The show ended not because of low ratings, but because the showrunners (Ins Choi and Kevin White) chose to leave. A spinoff is now in the works, starring the one white character (Shannon, played by Nicole Power).
Liu also expressed frustration with the lack of character development on the show, and with tone-deaf creative choices made by white writers. Describing the showrunners as “epically reclusive,” he referenced infighting behind the scenes, and said that co-creator Ins Choi didn’t do enough to diversify the writer’s room. When Choi left (“without so much as a goodbye note to the cast”), Liu and several of his co-stars tried and failed to offer more creative input as Asian Canadian voices.
Over on Twitter, Jean Yoon (who plays Liu’s mother on the show) characterized Kevin White as a the true showrunner, with Choi having a “diminished presence” as the series wore on. The show was based on a 2011 stage play written by Choi, while White had extensive experience writing for sitcoms with majority-white casts.
Highlighting the absence of Korean writers, Jean Yoon accused the creative team of ignoring cultural corrections and feedback from Asian cast members. As a standout example, she said she personally had to correct the show’s depiction of Korean food, because Choi “doesn’t know how to cook” and there were “no Korean cultural resources in the writers room.” Last week, the New York Times published an article specifically praising the way Kim’s Convenience portrayed Korean food culture. Choi declined to be interviewed for that piece.
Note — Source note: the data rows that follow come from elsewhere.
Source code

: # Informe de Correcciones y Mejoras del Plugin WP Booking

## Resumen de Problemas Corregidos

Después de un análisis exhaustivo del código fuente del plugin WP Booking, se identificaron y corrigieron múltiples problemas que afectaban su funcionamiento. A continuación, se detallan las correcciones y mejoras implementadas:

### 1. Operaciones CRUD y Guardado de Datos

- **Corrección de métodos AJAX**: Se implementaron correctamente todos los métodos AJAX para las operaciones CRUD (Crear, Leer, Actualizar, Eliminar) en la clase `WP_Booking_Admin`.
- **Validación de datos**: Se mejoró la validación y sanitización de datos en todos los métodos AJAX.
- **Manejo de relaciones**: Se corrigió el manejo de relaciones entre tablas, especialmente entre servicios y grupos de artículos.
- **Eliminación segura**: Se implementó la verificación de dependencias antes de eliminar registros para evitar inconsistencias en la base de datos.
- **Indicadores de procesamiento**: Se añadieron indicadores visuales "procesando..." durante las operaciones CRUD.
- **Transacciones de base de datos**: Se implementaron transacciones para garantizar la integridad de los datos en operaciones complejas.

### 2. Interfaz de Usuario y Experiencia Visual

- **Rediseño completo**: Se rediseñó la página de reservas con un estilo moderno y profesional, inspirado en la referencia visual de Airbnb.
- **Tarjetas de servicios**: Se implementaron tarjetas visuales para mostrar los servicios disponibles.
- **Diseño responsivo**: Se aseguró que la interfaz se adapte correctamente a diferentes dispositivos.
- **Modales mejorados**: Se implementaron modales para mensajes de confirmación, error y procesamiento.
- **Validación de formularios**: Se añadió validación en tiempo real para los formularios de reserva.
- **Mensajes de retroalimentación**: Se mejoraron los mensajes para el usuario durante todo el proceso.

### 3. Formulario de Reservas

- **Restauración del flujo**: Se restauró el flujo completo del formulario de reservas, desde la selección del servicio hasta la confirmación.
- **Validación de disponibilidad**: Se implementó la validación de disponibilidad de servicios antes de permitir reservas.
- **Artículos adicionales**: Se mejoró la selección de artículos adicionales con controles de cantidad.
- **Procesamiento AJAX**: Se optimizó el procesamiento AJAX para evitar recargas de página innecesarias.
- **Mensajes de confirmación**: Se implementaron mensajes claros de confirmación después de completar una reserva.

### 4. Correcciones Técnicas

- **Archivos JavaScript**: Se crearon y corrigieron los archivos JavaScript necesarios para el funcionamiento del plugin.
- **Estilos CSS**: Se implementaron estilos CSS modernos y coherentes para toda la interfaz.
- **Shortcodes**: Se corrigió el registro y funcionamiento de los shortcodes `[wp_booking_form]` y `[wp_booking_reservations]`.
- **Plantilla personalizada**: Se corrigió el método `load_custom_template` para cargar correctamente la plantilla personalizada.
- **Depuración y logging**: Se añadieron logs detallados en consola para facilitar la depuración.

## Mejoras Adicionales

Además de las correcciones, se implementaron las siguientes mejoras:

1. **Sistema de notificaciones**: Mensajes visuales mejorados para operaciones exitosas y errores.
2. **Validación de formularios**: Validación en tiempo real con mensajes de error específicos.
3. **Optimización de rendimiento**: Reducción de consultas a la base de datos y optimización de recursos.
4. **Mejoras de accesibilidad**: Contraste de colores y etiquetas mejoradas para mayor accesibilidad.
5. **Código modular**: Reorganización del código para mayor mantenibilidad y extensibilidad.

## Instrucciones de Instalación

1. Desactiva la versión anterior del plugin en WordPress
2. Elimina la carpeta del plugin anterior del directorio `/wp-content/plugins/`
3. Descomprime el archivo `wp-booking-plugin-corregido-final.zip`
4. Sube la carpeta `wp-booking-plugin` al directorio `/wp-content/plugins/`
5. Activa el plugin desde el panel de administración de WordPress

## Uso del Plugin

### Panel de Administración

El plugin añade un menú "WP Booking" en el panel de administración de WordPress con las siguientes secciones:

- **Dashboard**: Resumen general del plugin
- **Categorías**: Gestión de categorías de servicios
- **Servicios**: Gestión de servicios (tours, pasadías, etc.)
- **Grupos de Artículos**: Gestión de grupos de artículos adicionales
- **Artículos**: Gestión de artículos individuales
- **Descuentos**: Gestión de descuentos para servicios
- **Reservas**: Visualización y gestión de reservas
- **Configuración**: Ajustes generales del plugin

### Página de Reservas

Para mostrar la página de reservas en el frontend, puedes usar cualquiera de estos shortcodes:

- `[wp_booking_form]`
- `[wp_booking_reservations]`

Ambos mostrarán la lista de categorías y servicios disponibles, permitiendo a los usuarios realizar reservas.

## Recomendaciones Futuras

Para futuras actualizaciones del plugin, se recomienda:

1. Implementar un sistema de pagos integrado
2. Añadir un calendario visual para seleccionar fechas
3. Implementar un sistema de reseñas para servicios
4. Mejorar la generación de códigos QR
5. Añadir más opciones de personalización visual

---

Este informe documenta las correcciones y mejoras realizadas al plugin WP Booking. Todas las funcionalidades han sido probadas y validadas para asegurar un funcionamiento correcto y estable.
The show was involved in workshops and recruitment drives for diverse talent, but this evidently didn’t lead to the meaningful changes Liu and others were hoping for. Meanwhile, the official Kim’s Convenience Twitter feed has responded to this controversy on two fronts: By amplifying a positive statement made by South Asian writer/producer Anita Kapila (who praises a list of women and people of color who worked on the show), and by retweeting actor Andrew Phung, who congratulated his co-star Nicole Power on her new spinoff. Kim’s Convenience‘s showrunners have not made any kind of public statement regarding Simu Liu and Jean Yoon’s criticisms.